Recently the use of validated DLQI and CADI have been utilized frequently, and forms in many languages are existing.22 In this study, there was no correlation between IGA and CADI nor DLQI at the level of p=0.01 level. Additionally, there was no correlation between GAGS and DLQI. Although there was a significant correlation between GAGS and CADI, it was a weak one. This is in agreement with many previous studies.7,23,24 In contrast, a significant positive correlation between total GAGS score and both CADI and DLQI reported in a study from turkey.25 CADI is more appropriate and easier to be used rather than DLQI due to the greater number of items in DLQI and its specificity to the disease in this case.
In Conclusion, the two methods for acne severity assessment (GAGS and IGA) are reliable, and they are correlated. Quality of life concerning acne is not correlated with the severity of the disease.
KAUH, King Abdulaziz University Hospital; GAGS, Global Acne Grading System; IGA, Investigator Global Assessment; DLQI, Dermatology Life Quality Index; CADI, Cardiff Acne Disability Index; FDA, Food and Drug Administration; SPSS, Statistical Package for the Social Sciences; ICC, internal consistency; CI, confidence interval.
Data Sharing Statement
All data is presented in the results section, and if any more is required, the author can provide them.
Ethics Approval and Informed Consent
The study was conducted in accordance with Declaration of Helsinki for human volunteers. The study protocol was approved by the ethics committee in the institution, the study process was explained to each participant, they were free to refuse or agree to participate in the study and they signed informed consent form.
Consent for Publication
Informed consent was obtained for publishing.
We would like to thank Mohammed Safhi for the valuable statistical review that was needed for accomplishment.
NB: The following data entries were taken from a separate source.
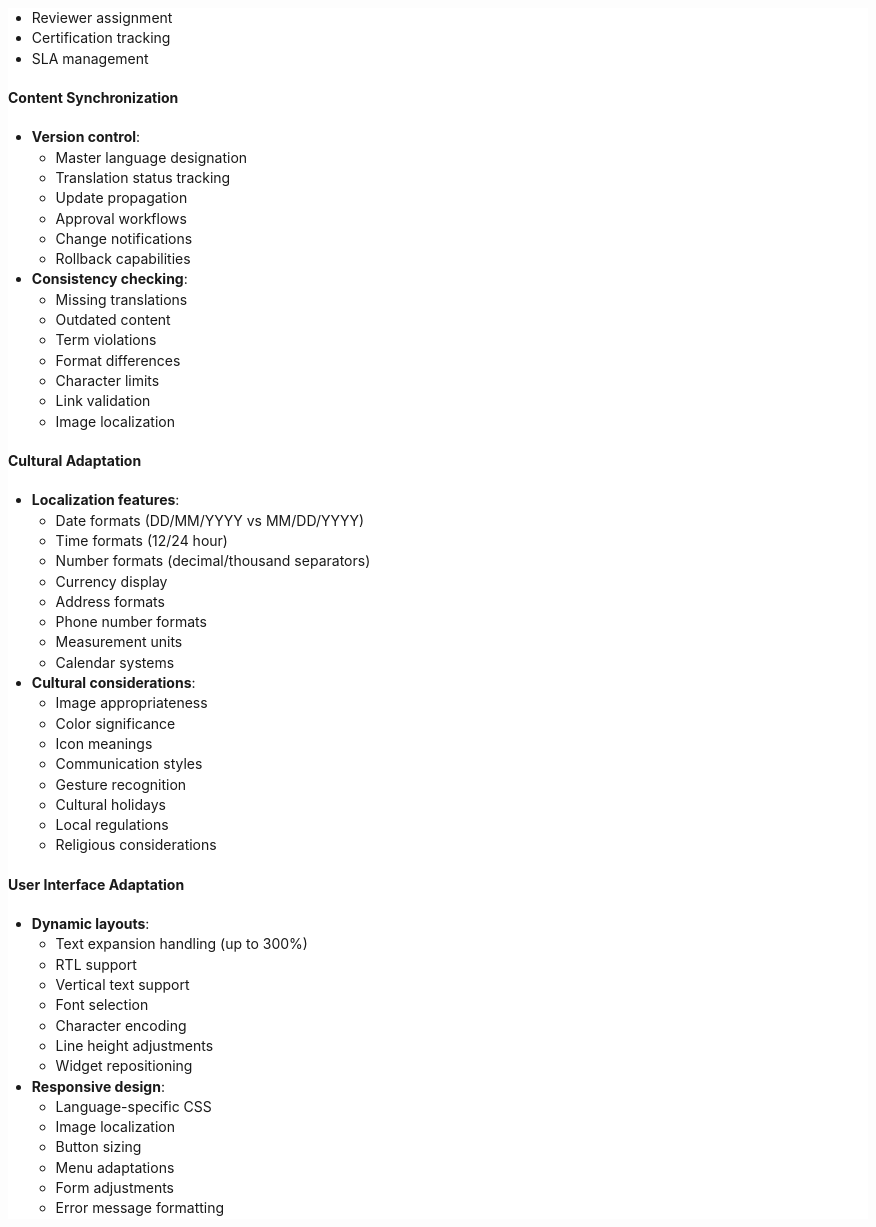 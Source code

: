   - Reviewer assignment
  - Certification tracking
  - SLA management

#### Content Synchronization
- **Version control**:
  - Master language designation
  - Translation status tracking
  - Update propagation
  - Approval workflows
  - Change notifications
  - Rollback capabilities
- **Consistency checking**:
  - Missing translations
  - Outdated content
  - Term violations
  - Format differences
  - Character limits
  - Link validation
  - Image localization

#### Cultural Adaptation
- **Localization features**:
  - Date formats (DD/MM/YYYY vs MM/DD/YYYY)
  - Time formats (12/24 hour)
  - Number formats (decimal/thousand separators)
  - Currency display
  - Address formats
  - Phone number formats
  - Measurement units
  - Calendar systems
- **Cultural considerations**:
  - Image appropriateness
  - Color significance
  - Icon meanings
  - Communication styles
  - Gesture recognition
  - Cultural holidays
  - Local regulations
  - Religious considerations

#### User Interface Adaptation
- **Dynamic layouts**:
  - Text expansion handling (up to 300%)
  - RTL support
  - Vertical text support
  - Font selection
  - Character encoding
  - Line height adjustments
  - Widget repositioning
- **Responsive design**:
  - Language-specific CSS
  - Image localization
  - Button sizing
  - Menu adaptations
  - Form adjustments
  - Error message formatting

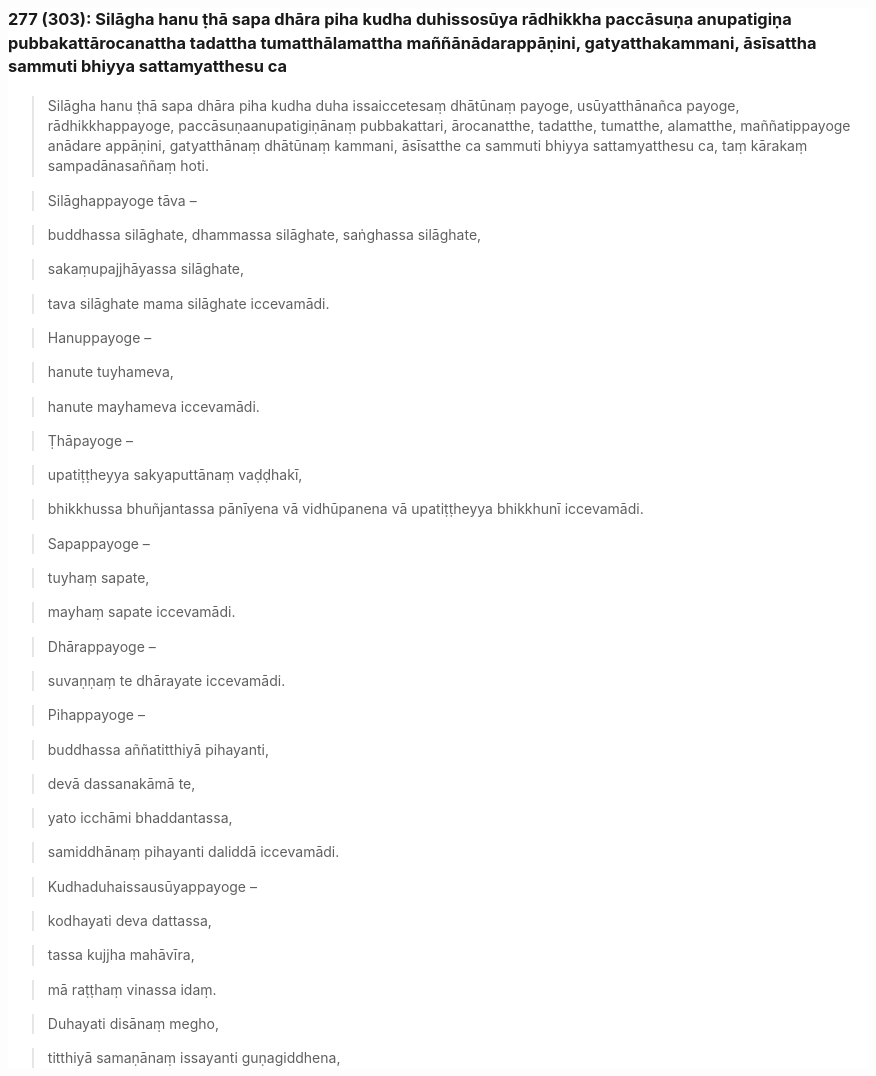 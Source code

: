 <a name="m277"></a>

### 277 (303): Silāgha hanu ṭhā sapa dhāra piha kudha duhissosūya rādhikkha paccāsuṇa anupatigiṇa pubbakattārocanattha tadattha tumatthālamattha maññānādarappāṇini, gatyatthakammani, āsīsattha sammuti bhiyya sattamyatthesu ca

> Silāgha hanu ṭhā sapa dhāra piha kudha duha issaiccetesaṃ dhātūnaṃ payoge, usūyatthānañca payoge, rādhikkhappayoge, paccāsuṇaanupatigiṇānaṃ pubbakattari, ārocanatthe, tadatthe, tumatthe, alamatthe, maññatippayoge anādare appāṇini, gatyatthānaṃ dhātūnaṃ kammani, āsīsatthe ca sammuti bhiyya sattamyatthesu ca, taṃ kārakaṃ sampadānasaññaṃ hoti.

> Silāghappayoge tāva – 

> buddhassa silāghate, dhammassa silāghate, saṅghassa silāghate, 

> sakaṃupajjhāyassa silāghate, 

> tava silāghate mama silāghate iccevamādi.

> Hanuppayoge – 

> hanute tuyhameva, 

> hanute mayhameva iccevamādi.

> Ṭhāpayoge – 

> upatiṭṭheyya sakyaputtānaṃ vaḍḍhakī, 

> bhikkhussa bhuñjantassa pānīyena vā vidhūpanena vā upatiṭṭheyya bhikkhunī iccevamādi.

> Sapappayoge – 

> tuyhaṃ sapate, 

> mayhaṃ sapate iccevamādi.

> Dhārappayoge – 

> suvaṇṇaṃ te dhārayate iccevamādi.

> Pihappayoge – 

> buddhassa aññatitthiyā pihayanti, 

> devā dassanakāmā te, 

> yato icchāmi bhaddantassa, 

> samiddhānaṃ pihayanti daliddā iccevamādi.

> Kudhaduhaissausūyappayoge – 

> kodhayati deva dattassa, 

> tassa kujjha mahāvīra, 

> mā raṭṭhaṃ vinassa idaṃ. 

> Duhayati disānaṃ megho, 

> titthiyā samaṇānaṃ issayanti guṇagiddhena, 
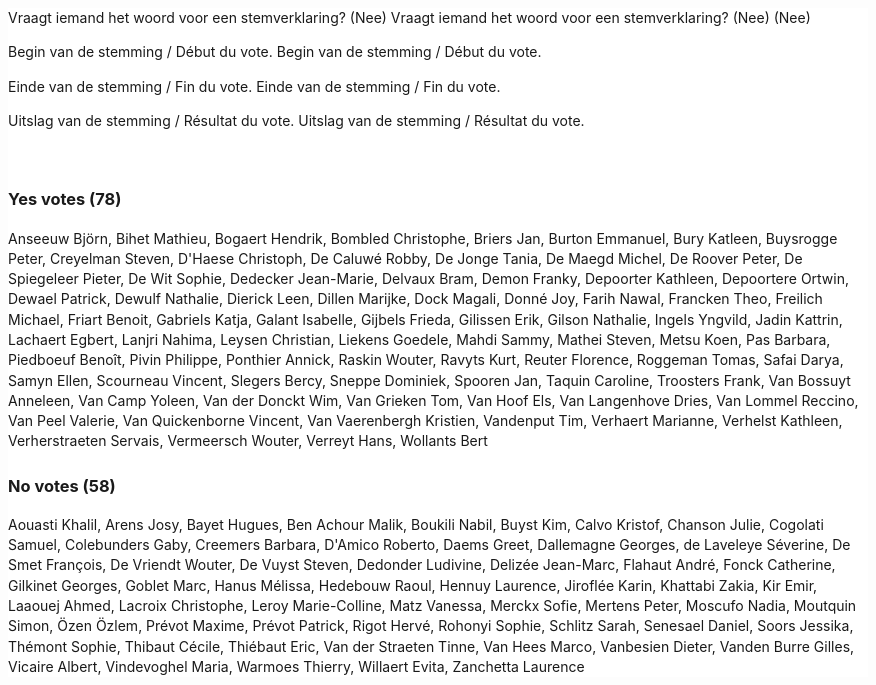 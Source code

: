 
Vraagt iemand het woord voor een
stemverklaring? (Nee)
Vraagt iemand het woord voor een
stemverklaring? (Nee)
 (Nee)
 
 

Begin van de
stemming / Début du vote.
Begin van de
stemming / Début du vote.

Einde van de
stemming / Fin du vote.
Einde van de
stemming / Fin du vote.

Uitslag van de
stemming / Résultat du vote.
Uitslag van de
stemming / Résultat du vote.

 
 


### Yes votes (78)

Anseeuw Björn, Bihet Mathieu, Bogaert Hendrik, Bombled Christophe, Briers Jan, Burton Emmanuel, Bury Katleen, Buysrogge Peter, Creyelman Steven, D'Haese Christoph, De Caluwé Robby, De Jonge Tania, De Maegd Michel, De Roover Peter, De Spiegeleer Pieter, De Wit Sophie, Dedecker Jean-Marie, Delvaux Bram, Demon Franky, Depoorter Kathleen, Depoortere Ortwin, Dewael Patrick, Dewulf Nathalie, Dierick Leen, Dillen Marijke, Dock Magali, Donné Joy, Farih Nawal, Francken Theo, Freilich Michael, Friart Benoit, Gabriels Katja, Galant Isabelle, Gijbels Frieda, Gilissen Erik, Gilson Nathalie, Ingels Yngvild, Jadin Kattrin, Lachaert Egbert, Lanjri Nahima, Leysen Christian, Liekens Goedele, Mahdi Sammy, Mathei Steven, Metsu Koen, Pas Barbara, Piedboeuf Benoît, Pivin Philippe, Ponthier Annick, Raskin Wouter, Ravyts Kurt, Reuter Florence, Roggeman Tomas, Safai Darya, Samyn Ellen, Scourneau Vincent, Slegers Bercy, Sneppe Dominiek, Spooren Jan, Taquin Caroline, Troosters Frank, Van Bossuyt Anneleen, Van Camp Yoleen, Van der Donckt Wim, Van Grieken Tom, Van Hoof Els, Van Langenhove Dries, Van Lommel Reccino, Van Peel Valerie, Van Quickenborne Vincent, Van Vaerenbergh Kristien, Vandenput Tim, Verhaert Marianne, Verhelst Kathleen, Verherstraeten Servais, Vermeersch Wouter, Verreyt Hans, Wollants Bert

### No votes (58)

Aouasti Khalil, Arens Josy, Bayet Hugues, Ben Achour Malik, Boukili Nabil, Buyst Kim, Calvo Kristof, Chanson Julie, Cogolati Samuel, Colebunders Gaby, Creemers Barbara, D'Amico Roberto, Daems Greet, Dallemagne Georges, de Laveleye Séverine, De Smet François, De Vriendt Wouter, De Vuyst Steven, Dedonder Ludivine, Delizée Jean-Marc, Flahaut André, Fonck Catherine, Gilkinet Georges, Goblet Marc, Hanus Mélissa, Hedebouw Raoul, Hennuy Laurence, Jiroflée Karin, Khattabi Zakia, Kir Emir, Laaouej Ahmed, Lacroix Christophe, Leroy Marie-Colline, Matz Vanessa, Merckx Sofie, Mertens Peter, Moscufo Nadia, Moutquin Simon, Özen Özlem, Prévot Maxime, Prévot Patrick, Rigot Hervé, Rohonyi Sophie, Schlitz Sarah, Senesael Daniel, Soors Jessika, Thémont Sophie, Thibaut Cécile, Thiébaut Eric, Van der Straeten Tinne, Van Hees Marco, Vanbesien Dieter, Vanden Burre Gilles, Vicaire Albert, Vindevoghel Maria, Warmoes Thierry, Willaert Evita, Zanchetta Laurence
All authors made a significant contribution to the work reported, whether that is in the conception, study design, execution, acquisition of data, analysis, and interpretation, or in all these areas; took part in drafting, revising or critically reviewing the article; gave final approval of the version to be published; have agreed on the journal to which the article has been submitted; and agree to be accountable for all aspects of the work.
The study was not sponsored by anyone and received no funding.
The authors report no conflicts of interest in this work.